Утрехтская псалтирь. Иллюстрация к псалму «Usquequo Domine». 1-я пол. IX в.
Этому недоверию к природе соответствовала способность к символизации в средневековом сознании. Нам, наследникам трехвекового развития науки, недоступно восприятие всех материальных объектов как символов духовных истин или эпизодов из Священной истории. И если мы не призовем на помощь воображение, то не поймем средневековое искусство, а предписания Дюрана по украшению церкви покажутся нам полнейшей бессмыслицей. Именно великий дар мгновенного замещения предмета идеей или идеи предметом позволил человеку Средневековья безоговорочно принять такие неубедительные изображения деревьев и гор в Псалтири Эдвина. И хотя подобное отношение к природе не могло способствовать появлению пейзажной живописи в ее современном понимании, оно подготовило путь для развития того вида искусства, которое я назвал пейзажем символов.
Мозаика в капелле Палатина Королевского дворца в Палермо. XII в.
Чем менее интересен нам артефакт как подражание природе, тем больше он радует наш глаз как узор – искусство символов всегда порождает декоративность. Обращение к природе в таких чисто символических работах, как мозаики Сан-Марко или капеллы Палатина в Палермо, вносит в их общий замысел новый драгоценный элемент. Еще важнее то, что когда люди с удовольствием смотрят на фрагменты живой природы, склонность ума к символизации сообщает их взгляду необычайное напряжение – ведь в цветах и деревьях они видят не только предметы, вызывающие восхищение, но и прообразы божественного.
Именно это и придает раннему натурализму Средних веков такую красоту.
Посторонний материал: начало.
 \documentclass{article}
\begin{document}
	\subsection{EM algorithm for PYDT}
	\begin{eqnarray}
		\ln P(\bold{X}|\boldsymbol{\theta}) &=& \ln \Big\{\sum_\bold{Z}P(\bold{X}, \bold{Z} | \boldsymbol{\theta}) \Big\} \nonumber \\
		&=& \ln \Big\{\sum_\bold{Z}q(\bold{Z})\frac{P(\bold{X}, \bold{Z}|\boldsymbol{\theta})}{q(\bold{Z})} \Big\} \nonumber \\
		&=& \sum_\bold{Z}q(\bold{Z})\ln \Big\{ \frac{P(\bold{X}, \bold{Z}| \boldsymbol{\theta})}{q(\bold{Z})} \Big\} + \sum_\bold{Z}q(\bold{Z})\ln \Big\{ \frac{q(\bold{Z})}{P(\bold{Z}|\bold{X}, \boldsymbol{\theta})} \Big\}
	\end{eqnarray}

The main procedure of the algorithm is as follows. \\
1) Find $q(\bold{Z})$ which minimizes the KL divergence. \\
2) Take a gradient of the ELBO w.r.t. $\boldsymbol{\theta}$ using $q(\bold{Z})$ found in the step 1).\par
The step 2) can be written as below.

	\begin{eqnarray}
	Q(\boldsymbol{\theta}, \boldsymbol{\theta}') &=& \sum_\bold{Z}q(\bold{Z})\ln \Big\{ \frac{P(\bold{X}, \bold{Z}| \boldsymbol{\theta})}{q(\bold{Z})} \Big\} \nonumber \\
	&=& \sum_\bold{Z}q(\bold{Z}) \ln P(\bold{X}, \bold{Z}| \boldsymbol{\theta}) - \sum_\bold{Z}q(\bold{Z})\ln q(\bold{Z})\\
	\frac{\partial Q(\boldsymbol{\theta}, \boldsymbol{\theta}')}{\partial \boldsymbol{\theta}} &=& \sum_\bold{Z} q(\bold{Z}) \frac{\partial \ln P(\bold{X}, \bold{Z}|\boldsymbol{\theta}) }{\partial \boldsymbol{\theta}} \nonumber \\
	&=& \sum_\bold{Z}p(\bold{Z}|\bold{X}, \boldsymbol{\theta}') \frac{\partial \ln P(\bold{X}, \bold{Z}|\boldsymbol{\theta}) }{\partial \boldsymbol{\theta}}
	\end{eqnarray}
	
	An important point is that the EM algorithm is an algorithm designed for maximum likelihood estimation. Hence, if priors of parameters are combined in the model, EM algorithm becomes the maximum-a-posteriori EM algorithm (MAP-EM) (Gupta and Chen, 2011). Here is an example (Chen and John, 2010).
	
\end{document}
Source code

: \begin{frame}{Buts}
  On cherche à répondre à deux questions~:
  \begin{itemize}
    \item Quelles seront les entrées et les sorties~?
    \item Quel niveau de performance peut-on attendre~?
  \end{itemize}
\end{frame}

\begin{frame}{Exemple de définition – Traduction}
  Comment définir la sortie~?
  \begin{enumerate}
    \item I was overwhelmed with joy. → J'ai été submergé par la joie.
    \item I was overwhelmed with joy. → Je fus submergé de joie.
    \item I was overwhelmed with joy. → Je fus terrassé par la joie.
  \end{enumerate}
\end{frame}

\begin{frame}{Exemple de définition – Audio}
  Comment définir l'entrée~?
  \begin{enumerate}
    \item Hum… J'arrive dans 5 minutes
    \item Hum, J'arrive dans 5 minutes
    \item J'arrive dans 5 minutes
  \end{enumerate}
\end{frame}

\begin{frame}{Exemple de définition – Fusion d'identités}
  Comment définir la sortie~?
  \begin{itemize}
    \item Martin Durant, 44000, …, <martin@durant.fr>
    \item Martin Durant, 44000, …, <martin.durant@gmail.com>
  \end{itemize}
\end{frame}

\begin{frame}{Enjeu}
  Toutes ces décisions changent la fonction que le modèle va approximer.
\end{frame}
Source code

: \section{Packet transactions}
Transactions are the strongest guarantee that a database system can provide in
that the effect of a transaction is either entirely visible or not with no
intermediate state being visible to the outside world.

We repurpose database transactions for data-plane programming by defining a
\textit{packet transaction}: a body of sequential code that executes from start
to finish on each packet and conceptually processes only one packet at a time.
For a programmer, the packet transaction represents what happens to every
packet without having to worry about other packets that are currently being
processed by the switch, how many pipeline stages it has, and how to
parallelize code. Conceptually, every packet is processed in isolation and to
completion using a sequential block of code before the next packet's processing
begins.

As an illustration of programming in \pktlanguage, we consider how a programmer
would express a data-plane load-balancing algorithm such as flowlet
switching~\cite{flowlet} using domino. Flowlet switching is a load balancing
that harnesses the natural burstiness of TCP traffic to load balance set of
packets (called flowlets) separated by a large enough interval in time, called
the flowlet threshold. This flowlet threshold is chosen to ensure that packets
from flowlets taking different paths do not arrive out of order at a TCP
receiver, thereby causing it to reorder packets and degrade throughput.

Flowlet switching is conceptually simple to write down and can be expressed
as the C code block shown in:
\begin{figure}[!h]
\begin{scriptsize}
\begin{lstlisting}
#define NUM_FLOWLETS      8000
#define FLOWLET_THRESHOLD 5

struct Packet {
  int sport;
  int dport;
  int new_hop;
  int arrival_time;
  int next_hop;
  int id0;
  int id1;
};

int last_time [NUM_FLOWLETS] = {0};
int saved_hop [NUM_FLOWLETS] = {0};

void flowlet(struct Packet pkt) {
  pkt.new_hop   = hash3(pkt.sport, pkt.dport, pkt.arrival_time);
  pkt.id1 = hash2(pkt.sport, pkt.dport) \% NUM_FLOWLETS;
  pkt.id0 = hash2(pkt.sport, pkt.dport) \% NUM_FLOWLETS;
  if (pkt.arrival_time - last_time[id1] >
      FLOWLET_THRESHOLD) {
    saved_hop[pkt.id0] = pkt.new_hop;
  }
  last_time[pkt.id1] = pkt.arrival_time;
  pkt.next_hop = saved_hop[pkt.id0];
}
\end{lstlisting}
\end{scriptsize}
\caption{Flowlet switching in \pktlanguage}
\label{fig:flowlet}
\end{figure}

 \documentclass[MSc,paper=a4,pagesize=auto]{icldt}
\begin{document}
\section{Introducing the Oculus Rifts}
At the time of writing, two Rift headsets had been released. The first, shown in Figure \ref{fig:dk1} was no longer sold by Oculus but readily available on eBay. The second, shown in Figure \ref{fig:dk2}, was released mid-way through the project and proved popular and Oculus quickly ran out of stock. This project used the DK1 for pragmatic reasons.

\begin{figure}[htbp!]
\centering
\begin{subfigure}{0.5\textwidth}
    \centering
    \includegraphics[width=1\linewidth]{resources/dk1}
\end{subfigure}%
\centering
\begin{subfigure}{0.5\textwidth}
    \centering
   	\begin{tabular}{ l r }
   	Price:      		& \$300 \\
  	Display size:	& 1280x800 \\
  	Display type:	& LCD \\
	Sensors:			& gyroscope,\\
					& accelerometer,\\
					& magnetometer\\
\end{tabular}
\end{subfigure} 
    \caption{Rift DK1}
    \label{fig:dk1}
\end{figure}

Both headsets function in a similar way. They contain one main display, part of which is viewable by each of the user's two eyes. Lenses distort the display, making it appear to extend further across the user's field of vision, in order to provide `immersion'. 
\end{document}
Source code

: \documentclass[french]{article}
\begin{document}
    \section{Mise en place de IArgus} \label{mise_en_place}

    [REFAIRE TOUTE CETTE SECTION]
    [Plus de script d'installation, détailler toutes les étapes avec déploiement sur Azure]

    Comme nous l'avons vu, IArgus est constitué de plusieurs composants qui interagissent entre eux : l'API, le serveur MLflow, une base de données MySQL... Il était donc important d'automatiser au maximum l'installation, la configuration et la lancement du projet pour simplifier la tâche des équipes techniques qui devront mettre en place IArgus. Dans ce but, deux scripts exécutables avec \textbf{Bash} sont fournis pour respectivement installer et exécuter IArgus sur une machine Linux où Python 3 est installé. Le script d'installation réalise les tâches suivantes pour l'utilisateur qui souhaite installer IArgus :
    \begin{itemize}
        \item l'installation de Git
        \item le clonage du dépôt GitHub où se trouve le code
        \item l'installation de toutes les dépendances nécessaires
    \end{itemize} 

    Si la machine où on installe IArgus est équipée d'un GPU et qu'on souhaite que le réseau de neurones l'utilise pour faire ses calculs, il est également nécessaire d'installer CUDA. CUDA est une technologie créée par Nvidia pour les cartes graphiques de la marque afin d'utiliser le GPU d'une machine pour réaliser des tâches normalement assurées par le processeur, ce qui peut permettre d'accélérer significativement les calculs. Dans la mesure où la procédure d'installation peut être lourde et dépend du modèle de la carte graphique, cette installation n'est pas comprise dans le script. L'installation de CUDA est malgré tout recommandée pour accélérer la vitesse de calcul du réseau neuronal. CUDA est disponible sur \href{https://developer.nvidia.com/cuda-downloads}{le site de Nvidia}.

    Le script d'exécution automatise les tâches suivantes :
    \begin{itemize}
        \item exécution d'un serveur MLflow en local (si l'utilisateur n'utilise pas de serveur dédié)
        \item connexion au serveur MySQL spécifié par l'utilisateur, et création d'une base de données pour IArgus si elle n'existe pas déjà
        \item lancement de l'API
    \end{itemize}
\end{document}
Листья, цветы и завитки соборов в Реймсе и Саутуэлле, которые в XIII веке пробиваются сквозь лед монашеских страхов, обладают чистотой первозданности. Сама скрупулезность исполнения и отсутствие отбора служат доказательством того, что их увидели впервые.
Цветы Реймса и Саутуэлла распустились слишком рано, их побил холодный ветер доктрины. Однако в XIII веке растительный орнамент стал постепенно появляться на капителях колонн, на полях рукописей, и последователи святого Франциска уже могли относиться к эпизодам его жизни как к fioretti[2]2
Цветочкам (ит.).
[Закрыть].
Таким образом, люди впервые начали воспринимать объекты природы индивидуально, как то, что способно радовать глаз само по себе и символизировать божественные начала. Следующий шаг к пейзажной живописи был сделан, когда в этих объектах увидели части, образующие некое целое, входившее в пределы воображения и являвшее собой символ совершенства. Это произошло с открытием сада. «Открытие», в некотором смысле, неверное слово, поскольку зачарованный сад – будь то Эдем, сад Гесперид или Тирнагог – один из самых устойчивых, широко распространенных и утешительных мифов человечества, и его возвращение в XII веке было лишь частью пробуждения общего дара воображения. Ту самую множественность чувств, которую святой Ансельм считал столь опасной, церковь теперь признала предвкушением рая. Персидское слово «парадиз» означает «огороженное стенами место», и вполне возможно, что особая ценность, придававшаяся саду в позднем Средневековье, является наследием Крестовых походов. Во всяком случае, идея цветущего луга, огражденного от мира жестоких случайностей, где любовь, божественная и земная, могла найти самое полное выражение, появляется в провансальской поэзии одновременно с другими дарами Востока. Нам рассказывают, что в самом волшебном из садов – в том, где разворачивается действие «Романа о Розе», – росли деревья, привезенные из земли сарацинов. Любовь к садам не была уделом одних поэтов. Альберт Великий, самый энциклопедичный философ Средневековья, в «De Vegetabilibus» описывает парк или фруктовый сад с растущими в мягкой траве виноградными лозами и плодовыми деревьями и добавляет: «За лужайками во множестве растут пахучие травы, чей аромат услаждает обоняние, а также цветы: фиалки, водосбор, лилии, розы и ирисы, которые своим разнообразием чаруют взгляд». Монашеский аскетизм святого Ансельма остался далеко позади.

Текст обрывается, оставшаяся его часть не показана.